A case report of concurrent embryonal rhabdomyosarcoma and diffuse large B-cell lymphoma in an adult without identifiable cancer predisposition

A case report of concurrent embryonal rhabdomyosarcoma and diffuse large B-cell lymphoma in an adult without identifiable cancer predisposition

Biomarker Research, February 2017

28194276

M. D. Mathias, M. V. Ortiz, H. Magnan, S. R. Ambati, E. K. Slotkin, A. J. Chou, M. F. Walsh, K. Offit, C. Moskowitz, A. Kentsis, L. H. Wexler

Diffuse large B-cell lymphoma (DLBCL) is the most common form of non-Hodgkin lymphoma.

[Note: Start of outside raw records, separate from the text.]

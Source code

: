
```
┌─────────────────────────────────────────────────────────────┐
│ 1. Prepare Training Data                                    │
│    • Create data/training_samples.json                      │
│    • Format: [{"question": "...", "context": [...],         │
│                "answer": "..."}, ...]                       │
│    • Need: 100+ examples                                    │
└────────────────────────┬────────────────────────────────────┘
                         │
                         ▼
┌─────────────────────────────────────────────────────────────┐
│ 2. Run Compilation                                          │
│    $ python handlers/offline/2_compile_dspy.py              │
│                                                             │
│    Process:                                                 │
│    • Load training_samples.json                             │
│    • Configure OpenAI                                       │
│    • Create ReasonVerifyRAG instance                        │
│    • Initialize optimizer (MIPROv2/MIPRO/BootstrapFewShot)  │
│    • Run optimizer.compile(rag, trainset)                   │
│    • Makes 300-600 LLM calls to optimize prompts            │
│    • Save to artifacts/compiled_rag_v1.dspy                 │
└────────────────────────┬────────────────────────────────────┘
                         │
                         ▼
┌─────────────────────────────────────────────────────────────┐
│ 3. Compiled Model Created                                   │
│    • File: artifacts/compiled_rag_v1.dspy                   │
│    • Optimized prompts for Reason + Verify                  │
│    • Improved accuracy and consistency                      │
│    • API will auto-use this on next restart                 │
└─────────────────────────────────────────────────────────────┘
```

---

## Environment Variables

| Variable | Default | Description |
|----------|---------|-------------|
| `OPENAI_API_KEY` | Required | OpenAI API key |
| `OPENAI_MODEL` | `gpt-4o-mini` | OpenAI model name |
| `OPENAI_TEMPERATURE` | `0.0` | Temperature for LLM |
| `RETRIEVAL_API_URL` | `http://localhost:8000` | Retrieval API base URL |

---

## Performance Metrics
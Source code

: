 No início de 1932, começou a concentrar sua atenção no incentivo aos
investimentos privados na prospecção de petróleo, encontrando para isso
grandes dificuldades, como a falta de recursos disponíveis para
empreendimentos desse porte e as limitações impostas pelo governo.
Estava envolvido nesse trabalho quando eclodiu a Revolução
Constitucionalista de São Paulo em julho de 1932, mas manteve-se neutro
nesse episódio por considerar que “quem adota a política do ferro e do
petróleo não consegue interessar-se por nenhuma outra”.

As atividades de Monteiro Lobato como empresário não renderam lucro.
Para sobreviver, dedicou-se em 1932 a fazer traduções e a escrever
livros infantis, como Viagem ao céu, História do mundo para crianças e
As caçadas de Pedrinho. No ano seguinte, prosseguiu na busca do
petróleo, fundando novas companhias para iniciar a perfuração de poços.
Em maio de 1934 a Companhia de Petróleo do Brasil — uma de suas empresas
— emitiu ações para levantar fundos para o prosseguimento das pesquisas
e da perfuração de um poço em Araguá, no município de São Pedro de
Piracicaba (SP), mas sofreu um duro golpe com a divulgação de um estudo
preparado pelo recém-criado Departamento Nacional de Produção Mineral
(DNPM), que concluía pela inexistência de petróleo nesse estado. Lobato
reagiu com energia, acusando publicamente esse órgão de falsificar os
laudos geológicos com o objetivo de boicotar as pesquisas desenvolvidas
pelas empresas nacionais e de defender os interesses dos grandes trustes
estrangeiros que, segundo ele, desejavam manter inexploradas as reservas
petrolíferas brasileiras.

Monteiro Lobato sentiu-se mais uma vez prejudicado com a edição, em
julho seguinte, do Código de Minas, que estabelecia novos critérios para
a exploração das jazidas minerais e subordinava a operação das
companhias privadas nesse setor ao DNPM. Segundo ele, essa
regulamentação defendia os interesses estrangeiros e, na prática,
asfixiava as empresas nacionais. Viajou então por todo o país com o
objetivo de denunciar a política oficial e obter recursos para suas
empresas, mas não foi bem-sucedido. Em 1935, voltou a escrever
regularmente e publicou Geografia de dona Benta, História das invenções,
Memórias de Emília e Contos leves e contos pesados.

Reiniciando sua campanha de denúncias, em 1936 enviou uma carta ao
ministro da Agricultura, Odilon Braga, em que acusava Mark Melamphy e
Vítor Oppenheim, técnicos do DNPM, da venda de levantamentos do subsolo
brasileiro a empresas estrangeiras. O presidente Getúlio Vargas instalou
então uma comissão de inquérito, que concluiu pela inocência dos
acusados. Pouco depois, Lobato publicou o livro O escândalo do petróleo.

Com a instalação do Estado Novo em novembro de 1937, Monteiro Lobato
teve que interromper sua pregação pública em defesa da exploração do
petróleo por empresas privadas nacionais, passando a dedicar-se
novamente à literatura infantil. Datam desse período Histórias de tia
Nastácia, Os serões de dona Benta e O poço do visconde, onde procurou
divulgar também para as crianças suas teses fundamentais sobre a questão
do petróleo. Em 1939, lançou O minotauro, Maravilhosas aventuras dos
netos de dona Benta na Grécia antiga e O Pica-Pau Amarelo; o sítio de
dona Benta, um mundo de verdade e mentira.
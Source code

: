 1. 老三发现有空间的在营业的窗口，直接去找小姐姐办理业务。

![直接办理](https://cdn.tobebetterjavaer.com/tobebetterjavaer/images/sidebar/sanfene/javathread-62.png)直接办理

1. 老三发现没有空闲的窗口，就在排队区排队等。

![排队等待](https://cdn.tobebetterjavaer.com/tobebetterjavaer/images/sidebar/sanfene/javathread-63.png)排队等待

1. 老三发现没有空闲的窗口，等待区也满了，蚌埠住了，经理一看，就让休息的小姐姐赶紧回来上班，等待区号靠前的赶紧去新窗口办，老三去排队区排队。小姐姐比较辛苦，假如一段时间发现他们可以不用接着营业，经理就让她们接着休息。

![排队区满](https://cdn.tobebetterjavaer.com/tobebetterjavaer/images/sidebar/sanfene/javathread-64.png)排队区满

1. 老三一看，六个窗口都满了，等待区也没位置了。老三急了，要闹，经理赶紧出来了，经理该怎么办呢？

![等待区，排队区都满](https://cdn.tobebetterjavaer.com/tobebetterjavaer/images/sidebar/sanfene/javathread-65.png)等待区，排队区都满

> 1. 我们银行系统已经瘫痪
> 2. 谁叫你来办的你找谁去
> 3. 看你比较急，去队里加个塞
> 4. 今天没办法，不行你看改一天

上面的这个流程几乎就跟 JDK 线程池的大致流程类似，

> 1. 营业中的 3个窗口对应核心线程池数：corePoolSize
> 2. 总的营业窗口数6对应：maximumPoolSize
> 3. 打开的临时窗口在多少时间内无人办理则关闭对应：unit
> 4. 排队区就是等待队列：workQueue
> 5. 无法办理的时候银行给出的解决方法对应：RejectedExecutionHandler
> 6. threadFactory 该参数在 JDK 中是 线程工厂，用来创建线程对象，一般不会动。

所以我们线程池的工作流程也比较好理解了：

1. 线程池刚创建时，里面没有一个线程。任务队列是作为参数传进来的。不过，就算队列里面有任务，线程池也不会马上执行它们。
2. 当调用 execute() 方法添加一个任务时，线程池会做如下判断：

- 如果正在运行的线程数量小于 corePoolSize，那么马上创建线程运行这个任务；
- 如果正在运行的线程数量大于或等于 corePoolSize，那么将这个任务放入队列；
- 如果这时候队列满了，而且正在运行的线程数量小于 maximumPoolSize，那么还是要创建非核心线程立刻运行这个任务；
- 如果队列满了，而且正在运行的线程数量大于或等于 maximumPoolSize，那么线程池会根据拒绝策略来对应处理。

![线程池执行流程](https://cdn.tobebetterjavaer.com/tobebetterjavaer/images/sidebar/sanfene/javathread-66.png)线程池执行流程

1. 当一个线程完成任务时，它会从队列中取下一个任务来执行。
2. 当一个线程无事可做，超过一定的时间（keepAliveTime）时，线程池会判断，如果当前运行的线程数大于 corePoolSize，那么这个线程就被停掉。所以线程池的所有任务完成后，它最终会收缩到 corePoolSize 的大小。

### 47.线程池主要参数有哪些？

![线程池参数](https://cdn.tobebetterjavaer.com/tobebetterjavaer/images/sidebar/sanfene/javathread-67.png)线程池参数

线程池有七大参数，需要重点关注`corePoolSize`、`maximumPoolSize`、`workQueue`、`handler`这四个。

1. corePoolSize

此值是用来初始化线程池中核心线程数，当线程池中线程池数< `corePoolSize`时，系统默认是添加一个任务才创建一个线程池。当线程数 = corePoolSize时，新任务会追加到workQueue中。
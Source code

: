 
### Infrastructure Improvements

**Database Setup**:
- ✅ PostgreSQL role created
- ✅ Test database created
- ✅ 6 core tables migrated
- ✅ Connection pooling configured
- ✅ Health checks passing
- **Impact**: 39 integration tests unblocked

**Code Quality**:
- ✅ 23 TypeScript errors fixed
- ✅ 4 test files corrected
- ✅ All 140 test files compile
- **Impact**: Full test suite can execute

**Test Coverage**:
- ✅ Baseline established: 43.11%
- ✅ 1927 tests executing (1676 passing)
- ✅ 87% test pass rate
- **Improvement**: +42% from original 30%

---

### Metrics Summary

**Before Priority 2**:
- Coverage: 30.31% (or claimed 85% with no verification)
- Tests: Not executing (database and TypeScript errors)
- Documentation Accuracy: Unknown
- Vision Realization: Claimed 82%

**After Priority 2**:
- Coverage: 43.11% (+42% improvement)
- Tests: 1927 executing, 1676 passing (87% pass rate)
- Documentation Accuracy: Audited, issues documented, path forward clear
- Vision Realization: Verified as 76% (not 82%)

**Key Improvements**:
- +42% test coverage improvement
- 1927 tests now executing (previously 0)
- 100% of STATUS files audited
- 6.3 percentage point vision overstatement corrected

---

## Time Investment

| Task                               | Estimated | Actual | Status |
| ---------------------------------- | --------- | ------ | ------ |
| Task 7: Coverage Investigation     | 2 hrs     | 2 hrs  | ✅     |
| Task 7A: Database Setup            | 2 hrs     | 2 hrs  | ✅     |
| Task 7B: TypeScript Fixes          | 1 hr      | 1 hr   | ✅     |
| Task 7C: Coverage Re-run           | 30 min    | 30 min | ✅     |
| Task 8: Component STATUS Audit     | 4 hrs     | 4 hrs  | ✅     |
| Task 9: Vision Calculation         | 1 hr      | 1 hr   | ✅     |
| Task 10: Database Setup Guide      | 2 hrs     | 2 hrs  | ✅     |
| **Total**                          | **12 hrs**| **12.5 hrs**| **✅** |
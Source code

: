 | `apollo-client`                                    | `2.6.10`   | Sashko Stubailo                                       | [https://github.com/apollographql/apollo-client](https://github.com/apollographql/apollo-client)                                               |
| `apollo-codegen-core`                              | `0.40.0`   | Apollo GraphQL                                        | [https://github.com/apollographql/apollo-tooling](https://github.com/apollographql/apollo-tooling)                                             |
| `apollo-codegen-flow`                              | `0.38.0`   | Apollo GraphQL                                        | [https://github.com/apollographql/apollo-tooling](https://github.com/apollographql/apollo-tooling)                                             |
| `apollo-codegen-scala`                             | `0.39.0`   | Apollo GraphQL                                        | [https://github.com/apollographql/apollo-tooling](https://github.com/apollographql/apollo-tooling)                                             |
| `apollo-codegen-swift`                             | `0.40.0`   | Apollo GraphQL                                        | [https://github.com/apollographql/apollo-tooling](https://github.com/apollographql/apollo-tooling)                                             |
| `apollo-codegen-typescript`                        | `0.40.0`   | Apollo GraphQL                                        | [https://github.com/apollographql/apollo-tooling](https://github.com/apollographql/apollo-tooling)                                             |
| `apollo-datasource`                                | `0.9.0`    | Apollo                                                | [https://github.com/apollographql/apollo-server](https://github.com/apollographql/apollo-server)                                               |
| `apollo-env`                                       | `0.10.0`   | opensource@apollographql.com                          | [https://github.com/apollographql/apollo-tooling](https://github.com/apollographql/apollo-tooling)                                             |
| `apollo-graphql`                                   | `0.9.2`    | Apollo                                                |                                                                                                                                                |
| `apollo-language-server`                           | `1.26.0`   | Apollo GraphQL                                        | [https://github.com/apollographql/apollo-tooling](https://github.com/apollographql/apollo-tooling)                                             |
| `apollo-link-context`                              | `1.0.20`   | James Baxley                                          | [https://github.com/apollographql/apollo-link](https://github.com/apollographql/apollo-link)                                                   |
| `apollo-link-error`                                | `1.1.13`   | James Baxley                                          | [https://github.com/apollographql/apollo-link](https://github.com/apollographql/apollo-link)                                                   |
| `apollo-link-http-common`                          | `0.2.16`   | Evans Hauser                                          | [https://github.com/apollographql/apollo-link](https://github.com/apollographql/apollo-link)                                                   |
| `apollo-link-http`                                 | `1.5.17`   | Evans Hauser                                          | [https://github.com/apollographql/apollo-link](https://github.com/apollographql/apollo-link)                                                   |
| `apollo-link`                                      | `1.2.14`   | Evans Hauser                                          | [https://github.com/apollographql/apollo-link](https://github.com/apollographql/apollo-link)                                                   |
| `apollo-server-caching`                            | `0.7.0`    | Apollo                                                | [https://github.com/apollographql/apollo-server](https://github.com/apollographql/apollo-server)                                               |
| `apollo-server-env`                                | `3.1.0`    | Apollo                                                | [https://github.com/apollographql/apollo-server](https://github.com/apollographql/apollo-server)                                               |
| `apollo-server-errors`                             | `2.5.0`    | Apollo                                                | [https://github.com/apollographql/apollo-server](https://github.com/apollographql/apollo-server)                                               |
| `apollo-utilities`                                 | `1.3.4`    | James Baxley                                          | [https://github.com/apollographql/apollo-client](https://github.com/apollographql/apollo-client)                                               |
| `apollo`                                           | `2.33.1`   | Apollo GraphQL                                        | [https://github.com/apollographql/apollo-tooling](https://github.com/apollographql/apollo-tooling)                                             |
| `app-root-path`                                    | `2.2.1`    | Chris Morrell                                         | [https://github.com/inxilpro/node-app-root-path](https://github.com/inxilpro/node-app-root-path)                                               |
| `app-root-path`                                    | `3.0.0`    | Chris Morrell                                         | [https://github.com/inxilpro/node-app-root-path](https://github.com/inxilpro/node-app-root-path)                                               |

Rhabdomyosarcoma, the most common soft tissue sarcoma of childhood. makes up less than 1% of solid malignancies in adults with around 400 new cases each year in the United States. They have not previously been reported concurrently. A 37 year old woman presented with painful enlarging leg mass. Biopsy of the mass was consistent with embryonal rhabdomyosarcoma. Staging imaging revealed a PET avid anterior mediastinal lymph node. Excisional biopsy of this mass was consistent with diffuse large B-cell lymphoma. Hybridization capture-based next-generation DNA sequencing did not reveal shared somatic tumor mutations. Germline analysis did not show identifiable aberrations of TP53 or other heritable cancer susceptibility genes. She was treated with a personalized chemotherapy regimen combining features of R-CHOP and Children's Oncology Group ARST 0331. This case illustrates a unique clinical entity successfully treated with a personalized chemotherapeutic regimen.